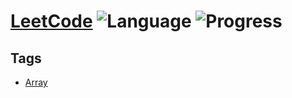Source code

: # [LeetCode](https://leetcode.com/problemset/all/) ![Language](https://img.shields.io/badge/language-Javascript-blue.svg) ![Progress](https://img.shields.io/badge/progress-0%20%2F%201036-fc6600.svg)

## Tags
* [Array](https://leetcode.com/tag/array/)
* * *
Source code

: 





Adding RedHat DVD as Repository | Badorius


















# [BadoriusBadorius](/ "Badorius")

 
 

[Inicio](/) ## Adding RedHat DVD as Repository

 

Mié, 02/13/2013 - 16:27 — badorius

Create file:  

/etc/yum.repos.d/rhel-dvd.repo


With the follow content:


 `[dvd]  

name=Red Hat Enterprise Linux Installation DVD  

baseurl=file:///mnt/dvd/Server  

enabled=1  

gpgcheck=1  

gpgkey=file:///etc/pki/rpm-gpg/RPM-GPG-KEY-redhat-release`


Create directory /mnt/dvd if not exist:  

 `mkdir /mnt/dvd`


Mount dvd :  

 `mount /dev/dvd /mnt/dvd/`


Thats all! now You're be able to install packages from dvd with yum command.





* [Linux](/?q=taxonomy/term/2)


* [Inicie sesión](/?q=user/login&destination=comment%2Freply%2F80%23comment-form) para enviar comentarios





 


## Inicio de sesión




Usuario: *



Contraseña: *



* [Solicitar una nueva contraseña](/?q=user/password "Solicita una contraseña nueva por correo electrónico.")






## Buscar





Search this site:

Task requirements: Where a line in the entries holds "Linux", copy that line.

Exercise answer:
name=Red Hat Enterprise Linux Installation DVD  
* [Linux](/?q=taxonomy/term/2)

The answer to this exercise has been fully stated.